> **PROVIDED DATA**:
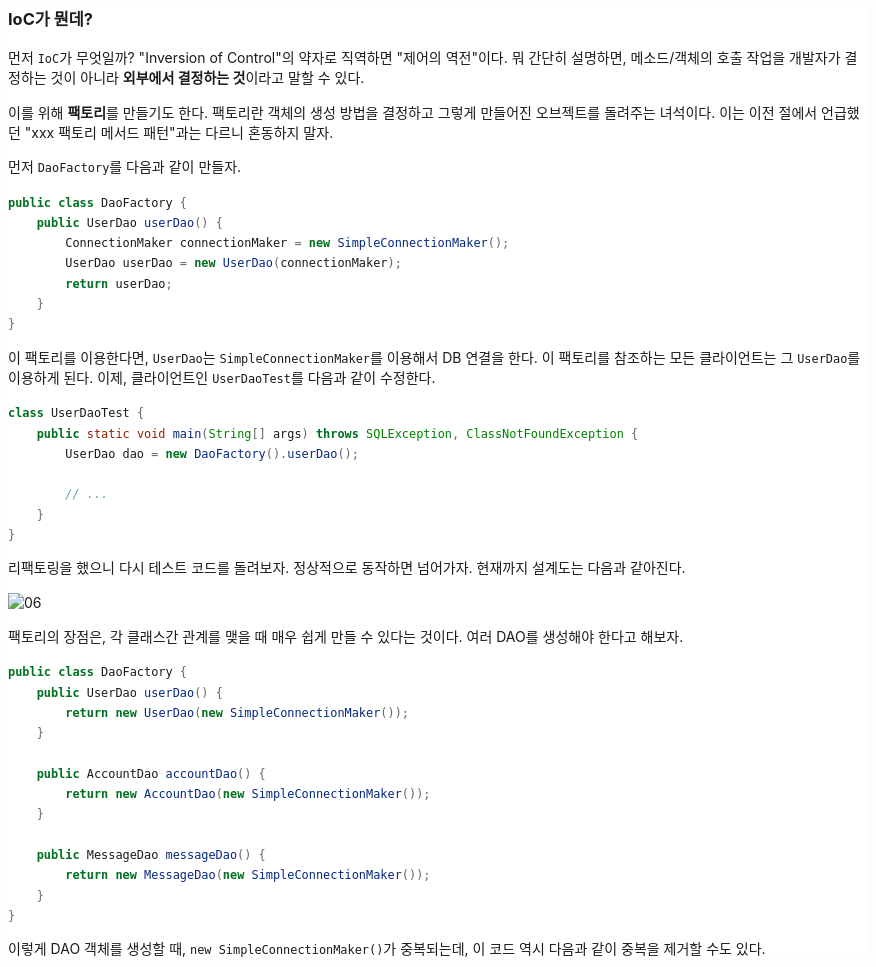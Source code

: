 ### IoC가 뭔데?

먼저 `IoC`가 무엇일까? "Inversion of Control"의 약자로 직역하면 "제어의 역전"이다. 뭐 간단히 설명하면, 메소드/객체의 호출 작업을 개발자가 결정하는 것이 아니라 **외부에서 결정하는 것**이라고 말할 수 있다. 

이를 위해 **팩토리**를 만들기도 한다. 팩토리란 객체의 생성 방법을 결정하고 그렇게 만들어진 오브젝트를 돌려주는 녀석이다. 이는 이전 절에서 언급했던 "xxx 팩토리 메서드 패턴"과는 다르니 혼동하지 말자.

먼저 `DaoFactory`를 다음과 같이 만들자.

```java
public class DaoFactory {
    public UserDao userDao() {
        ConnectionMaker connectionMaker = new SimpleConnectionMaker();
        UserDao userDao = new UserDao(connectionMaker);
        return userDao;
    }
}
```

이 팩토리를 이용한다면, `UserDao`는 `SimpleConnectionMaker`를 이용해서 DB 연결을 한다. 이 팩토리를 참조하는 모든 클라이언트는 그 `UserDao`를 이용하게 된다. 이제, 클라이언트인 `UserDaoTest`를 다음과 같이 수정한다.

```java
class UserDaoTest {
    public static void main(String[] args) throws SQLException, ClassNotFoundException {
        UserDao dao = new DaoFactory().userDao();

        // ...
    }
}
```

리팩토링을 했으니 다시 테스트 코드를 돌려보자. 정상적으로 동작하면 넘어가자. 현재까지 설계도는 다음과 같아진다.

![06](/images/studies/tobby-spring/01-object-and-dependency-relation/06.png)

팩토리의 장점은, 각 클래스간 관계를 맺을 때 매우 쉽게 만들 수 있다는 것이다. 여러 DAO를 생성해야 한다고 해보자.

```java
public class DaoFactory {
    public UserDao userDao() {
        return new UserDao(new SimpleConnectionMaker());
    }

    public AccountDao accountDao() {
        return new AccountDao(new SimpleConnectionMaker());
    }

    public MessageDao messageDao() {
        return new MessageDao(new SimpleConnectionMaker());
    }
}
```

이렇게 DAO 객체를 생성할 때, `new SimpleConnectionMaker()`가 중복되는데, 이 코드 역시 다음과 같이 중복을 제거할 수도 있다.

> **WHAT YOU ARE ASKED TO DO**:
Taking the line containing "리팩토링을 했으니 다시" as the first, please return it and every line after it through the end of the entries, exactly and only those.

> **YOUR SOLUTION**:
리팩토링을 했으니 다시 테스트 코드를 돌려보자. 정상적으로 동작하면 넘어가자. 현재까지 설계도는 다음과 같아진다.

![06](/images/studies/tobby-spring/01-object-and-dependency-relation/06.png)

팩토리의 장점은, 각 클래스간 관계를 맺을 때 매우 쉽게 만들 수 있다는 것이다. 여러 DAO를 생성해야 한다고 해보자.

```java
public class DaoFactory {
    public UserDao userDao() {
        return new UserDao(new SimpleConnectionMaker());
    }

    public AccountDao accountDao() {
        return new AccountDao(new SimpleConnectionMaker());
    }

    public MessageDao messageDao() {
        return new MessageDao(new SimpleConnectionMaker());
    }
}
```

이렇게 DAO 객체를 생성할 때, `new SimpleConnectionMaker()`가 중복되는데, 이 코드 역시 다음과 같이 중복을 제거할 수도 있다.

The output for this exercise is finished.